(Records excerpted from a collection)
....
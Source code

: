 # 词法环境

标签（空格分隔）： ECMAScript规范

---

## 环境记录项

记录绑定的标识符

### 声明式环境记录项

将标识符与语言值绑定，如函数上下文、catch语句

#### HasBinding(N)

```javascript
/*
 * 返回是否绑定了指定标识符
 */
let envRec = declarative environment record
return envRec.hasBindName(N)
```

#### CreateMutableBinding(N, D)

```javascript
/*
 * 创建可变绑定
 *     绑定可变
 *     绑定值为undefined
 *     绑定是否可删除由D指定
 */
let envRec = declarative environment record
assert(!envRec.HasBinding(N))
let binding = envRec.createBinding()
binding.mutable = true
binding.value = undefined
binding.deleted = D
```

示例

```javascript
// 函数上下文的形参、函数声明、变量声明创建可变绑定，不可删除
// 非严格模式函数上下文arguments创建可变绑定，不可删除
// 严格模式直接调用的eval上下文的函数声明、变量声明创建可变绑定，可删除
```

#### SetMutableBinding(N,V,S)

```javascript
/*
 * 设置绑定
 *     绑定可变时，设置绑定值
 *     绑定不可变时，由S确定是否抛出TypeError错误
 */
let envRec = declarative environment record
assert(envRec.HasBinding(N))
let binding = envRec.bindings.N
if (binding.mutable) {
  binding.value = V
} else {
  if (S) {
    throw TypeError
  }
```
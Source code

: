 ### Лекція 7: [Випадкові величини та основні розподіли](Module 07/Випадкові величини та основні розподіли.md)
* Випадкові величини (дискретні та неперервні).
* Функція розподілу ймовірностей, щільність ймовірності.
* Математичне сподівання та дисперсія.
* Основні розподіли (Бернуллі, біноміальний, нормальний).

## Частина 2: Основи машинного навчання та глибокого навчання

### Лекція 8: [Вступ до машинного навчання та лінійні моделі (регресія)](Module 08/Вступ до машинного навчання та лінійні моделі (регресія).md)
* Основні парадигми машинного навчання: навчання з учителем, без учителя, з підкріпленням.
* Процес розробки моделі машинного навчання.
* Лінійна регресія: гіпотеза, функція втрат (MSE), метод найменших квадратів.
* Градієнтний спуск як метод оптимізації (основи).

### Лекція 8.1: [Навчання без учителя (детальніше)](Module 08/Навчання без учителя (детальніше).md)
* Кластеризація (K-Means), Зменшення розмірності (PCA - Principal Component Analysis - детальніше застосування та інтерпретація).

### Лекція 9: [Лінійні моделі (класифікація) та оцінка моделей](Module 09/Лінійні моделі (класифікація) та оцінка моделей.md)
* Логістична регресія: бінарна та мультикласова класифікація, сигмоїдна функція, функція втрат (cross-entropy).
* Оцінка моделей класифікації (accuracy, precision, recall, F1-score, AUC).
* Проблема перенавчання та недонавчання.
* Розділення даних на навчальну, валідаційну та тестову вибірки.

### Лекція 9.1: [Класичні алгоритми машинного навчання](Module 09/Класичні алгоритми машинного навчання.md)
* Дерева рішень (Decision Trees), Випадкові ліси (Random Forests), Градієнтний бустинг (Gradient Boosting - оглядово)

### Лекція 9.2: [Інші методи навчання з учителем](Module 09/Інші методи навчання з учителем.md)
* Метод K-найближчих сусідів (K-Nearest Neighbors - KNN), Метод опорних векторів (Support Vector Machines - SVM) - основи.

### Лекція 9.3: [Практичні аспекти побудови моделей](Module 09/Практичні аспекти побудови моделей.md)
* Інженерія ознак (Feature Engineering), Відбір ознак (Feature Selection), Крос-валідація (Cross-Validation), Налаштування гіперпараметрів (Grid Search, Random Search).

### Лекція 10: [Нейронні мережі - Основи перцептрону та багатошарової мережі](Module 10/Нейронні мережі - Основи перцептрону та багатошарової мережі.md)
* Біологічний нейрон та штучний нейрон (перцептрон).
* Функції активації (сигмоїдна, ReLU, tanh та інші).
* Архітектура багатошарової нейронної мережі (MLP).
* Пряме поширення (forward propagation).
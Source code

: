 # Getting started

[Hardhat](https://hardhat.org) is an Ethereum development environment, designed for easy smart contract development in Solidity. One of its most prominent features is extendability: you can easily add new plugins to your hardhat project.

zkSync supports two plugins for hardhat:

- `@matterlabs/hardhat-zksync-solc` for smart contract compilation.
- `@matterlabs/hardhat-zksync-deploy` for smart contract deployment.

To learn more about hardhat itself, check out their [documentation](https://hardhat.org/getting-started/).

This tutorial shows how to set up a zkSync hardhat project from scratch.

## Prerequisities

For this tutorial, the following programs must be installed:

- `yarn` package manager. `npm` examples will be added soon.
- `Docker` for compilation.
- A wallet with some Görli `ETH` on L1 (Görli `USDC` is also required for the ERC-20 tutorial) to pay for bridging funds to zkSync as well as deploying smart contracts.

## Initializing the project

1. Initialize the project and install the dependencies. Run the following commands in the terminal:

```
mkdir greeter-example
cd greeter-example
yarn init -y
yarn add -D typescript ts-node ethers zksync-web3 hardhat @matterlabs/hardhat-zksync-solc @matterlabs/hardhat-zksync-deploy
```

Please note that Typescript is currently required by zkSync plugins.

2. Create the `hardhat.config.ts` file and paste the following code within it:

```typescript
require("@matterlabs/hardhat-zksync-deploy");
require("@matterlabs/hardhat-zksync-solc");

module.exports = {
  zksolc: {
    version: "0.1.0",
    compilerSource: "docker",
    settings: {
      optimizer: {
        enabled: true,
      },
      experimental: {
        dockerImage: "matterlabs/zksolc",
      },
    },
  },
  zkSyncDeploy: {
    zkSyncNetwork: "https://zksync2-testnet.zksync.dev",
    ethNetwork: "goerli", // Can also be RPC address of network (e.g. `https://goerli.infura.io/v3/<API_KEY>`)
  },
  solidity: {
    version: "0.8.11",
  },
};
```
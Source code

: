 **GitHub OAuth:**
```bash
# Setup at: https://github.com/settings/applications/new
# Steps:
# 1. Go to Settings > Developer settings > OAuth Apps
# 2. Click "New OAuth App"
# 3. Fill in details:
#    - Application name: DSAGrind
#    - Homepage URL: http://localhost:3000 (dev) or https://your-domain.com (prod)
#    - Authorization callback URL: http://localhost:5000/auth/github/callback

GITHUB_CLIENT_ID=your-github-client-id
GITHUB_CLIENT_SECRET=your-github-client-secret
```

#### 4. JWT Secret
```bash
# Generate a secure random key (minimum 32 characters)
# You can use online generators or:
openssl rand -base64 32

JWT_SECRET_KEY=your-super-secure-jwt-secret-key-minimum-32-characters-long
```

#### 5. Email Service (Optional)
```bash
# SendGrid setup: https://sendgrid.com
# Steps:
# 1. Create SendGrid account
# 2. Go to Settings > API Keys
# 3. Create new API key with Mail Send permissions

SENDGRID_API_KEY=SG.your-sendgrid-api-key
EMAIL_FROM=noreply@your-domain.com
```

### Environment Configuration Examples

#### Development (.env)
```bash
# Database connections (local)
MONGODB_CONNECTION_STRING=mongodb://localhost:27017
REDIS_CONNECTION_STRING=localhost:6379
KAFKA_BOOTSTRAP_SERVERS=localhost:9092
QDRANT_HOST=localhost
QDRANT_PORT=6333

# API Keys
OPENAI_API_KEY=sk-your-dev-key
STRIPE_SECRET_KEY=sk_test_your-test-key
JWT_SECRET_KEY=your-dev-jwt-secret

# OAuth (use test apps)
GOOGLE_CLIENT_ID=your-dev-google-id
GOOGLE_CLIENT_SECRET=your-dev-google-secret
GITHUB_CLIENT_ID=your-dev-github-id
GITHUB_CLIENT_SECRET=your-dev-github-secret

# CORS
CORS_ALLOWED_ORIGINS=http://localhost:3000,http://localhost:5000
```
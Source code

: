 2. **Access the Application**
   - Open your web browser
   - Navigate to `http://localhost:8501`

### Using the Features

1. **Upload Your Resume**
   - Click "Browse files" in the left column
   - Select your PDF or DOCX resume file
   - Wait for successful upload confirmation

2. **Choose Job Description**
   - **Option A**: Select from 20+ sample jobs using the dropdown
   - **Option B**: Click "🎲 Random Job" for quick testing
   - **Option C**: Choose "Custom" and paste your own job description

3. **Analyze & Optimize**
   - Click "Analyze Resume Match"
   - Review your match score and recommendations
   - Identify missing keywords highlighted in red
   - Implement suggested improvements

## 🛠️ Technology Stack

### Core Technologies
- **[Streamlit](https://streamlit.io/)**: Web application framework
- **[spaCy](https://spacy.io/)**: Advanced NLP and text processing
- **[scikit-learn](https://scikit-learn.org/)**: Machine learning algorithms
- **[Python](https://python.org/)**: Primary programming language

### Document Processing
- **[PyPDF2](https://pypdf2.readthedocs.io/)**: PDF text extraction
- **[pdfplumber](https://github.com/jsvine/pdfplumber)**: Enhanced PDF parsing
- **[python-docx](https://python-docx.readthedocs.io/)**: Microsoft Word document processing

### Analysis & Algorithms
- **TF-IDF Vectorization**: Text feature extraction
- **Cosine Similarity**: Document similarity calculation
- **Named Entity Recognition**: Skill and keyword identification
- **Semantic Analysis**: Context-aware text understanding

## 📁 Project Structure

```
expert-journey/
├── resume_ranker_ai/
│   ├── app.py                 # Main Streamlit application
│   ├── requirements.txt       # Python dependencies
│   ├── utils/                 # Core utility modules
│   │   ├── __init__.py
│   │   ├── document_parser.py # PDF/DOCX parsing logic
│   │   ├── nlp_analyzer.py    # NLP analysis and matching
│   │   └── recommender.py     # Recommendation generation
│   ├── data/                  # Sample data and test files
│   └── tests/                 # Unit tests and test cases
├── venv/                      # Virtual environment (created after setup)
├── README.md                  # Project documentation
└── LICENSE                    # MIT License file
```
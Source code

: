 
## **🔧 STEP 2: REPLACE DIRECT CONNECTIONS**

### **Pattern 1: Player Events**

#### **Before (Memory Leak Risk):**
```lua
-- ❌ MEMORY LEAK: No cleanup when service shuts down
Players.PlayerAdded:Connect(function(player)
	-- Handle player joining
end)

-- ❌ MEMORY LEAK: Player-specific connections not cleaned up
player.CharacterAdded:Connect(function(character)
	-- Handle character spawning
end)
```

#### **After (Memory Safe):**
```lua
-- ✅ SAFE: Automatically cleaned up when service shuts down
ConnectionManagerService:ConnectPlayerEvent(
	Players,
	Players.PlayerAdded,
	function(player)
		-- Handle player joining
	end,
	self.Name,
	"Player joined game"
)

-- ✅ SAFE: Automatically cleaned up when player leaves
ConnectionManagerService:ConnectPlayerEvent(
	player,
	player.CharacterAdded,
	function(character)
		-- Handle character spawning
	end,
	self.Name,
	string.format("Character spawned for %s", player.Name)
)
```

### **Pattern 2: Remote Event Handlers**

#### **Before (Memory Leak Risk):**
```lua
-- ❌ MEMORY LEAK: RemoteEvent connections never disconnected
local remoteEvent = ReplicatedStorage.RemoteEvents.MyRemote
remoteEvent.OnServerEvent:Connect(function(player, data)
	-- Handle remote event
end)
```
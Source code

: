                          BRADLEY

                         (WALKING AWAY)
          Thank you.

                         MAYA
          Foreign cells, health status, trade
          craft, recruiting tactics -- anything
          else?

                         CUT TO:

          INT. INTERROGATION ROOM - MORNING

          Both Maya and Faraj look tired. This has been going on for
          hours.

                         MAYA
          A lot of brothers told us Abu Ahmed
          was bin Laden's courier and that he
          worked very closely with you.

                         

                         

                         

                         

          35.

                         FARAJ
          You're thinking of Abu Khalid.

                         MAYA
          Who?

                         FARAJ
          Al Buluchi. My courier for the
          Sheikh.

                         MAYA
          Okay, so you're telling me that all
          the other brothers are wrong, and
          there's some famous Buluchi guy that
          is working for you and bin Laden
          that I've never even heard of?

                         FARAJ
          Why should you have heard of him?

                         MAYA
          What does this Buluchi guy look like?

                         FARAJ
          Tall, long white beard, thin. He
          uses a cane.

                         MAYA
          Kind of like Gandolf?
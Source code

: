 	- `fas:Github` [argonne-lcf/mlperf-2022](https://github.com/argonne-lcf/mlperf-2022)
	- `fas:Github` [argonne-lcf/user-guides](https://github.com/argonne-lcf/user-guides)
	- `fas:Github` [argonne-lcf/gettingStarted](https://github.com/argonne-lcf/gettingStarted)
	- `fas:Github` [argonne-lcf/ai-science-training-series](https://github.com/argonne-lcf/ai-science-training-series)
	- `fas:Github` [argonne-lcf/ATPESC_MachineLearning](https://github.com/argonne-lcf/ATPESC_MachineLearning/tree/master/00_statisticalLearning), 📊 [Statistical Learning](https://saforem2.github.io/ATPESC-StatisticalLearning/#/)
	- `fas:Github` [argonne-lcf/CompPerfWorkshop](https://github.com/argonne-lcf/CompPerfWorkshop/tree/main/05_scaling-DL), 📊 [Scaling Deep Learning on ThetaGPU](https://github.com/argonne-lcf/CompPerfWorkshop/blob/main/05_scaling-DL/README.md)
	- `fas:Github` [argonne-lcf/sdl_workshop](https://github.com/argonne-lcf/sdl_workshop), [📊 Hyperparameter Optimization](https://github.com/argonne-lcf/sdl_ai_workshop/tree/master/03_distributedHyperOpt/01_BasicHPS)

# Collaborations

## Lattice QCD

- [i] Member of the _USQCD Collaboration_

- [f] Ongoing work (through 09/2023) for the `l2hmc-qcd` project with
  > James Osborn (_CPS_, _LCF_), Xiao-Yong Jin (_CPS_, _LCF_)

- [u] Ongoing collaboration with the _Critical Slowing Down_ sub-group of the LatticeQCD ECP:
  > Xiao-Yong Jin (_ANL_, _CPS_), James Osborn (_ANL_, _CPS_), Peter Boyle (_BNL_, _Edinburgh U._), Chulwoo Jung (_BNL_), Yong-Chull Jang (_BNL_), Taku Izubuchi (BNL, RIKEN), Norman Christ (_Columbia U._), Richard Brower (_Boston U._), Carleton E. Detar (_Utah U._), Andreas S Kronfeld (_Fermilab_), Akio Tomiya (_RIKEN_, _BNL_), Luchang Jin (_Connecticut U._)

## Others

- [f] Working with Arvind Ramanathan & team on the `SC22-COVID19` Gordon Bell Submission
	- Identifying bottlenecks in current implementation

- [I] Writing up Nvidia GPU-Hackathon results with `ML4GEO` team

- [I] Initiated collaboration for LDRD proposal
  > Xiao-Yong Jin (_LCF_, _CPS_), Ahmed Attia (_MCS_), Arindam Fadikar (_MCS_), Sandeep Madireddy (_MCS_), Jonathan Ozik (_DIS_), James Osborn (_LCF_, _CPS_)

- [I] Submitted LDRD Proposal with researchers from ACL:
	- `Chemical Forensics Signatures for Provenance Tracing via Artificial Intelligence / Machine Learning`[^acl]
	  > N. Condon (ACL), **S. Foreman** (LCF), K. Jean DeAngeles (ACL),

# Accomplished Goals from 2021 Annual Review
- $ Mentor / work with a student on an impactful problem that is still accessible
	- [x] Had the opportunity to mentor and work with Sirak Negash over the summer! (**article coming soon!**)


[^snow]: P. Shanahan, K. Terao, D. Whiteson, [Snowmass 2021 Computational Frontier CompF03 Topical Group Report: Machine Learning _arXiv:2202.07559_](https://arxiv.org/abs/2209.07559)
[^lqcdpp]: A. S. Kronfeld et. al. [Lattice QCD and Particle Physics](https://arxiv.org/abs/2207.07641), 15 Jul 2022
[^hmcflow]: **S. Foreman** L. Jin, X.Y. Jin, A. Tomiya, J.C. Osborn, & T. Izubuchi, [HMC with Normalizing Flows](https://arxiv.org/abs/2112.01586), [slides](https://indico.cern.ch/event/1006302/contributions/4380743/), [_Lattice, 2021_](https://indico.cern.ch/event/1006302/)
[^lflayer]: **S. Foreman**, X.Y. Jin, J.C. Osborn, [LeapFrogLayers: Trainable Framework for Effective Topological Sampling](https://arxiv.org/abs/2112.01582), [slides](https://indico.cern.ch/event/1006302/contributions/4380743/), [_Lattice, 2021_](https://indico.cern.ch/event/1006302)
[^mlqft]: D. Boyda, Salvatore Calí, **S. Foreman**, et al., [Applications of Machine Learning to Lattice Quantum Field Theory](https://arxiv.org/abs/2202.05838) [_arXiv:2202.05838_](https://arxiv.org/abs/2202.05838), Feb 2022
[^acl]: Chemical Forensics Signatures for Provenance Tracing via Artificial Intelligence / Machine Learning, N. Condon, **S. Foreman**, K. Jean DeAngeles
....
Task
In the data above, start at the line that has "### Core Technologies", stop after the line that has "Enhanced PDF parsing", and print every line in between exactly as it stands.

Written response
### Core Technologies
- **[Streamlit](https://streamlit.io/)**: Web application framework
- **[spaCy](https://spacy.io/)**: Advanced NLP and text processing
- **[scikit-learn](https://scikit-learn.org/)**: Machine learning algorithms
- **[Python](https://python.org/)**: Primary programming language

### Document Processing
- **[PyPDF2](https://pypdf2.readthedocs.io/)**: PDF text extraction
- **[pdfplumber](https://github.com/jsvine/pdfplumber)**: Enhanced PDF parsing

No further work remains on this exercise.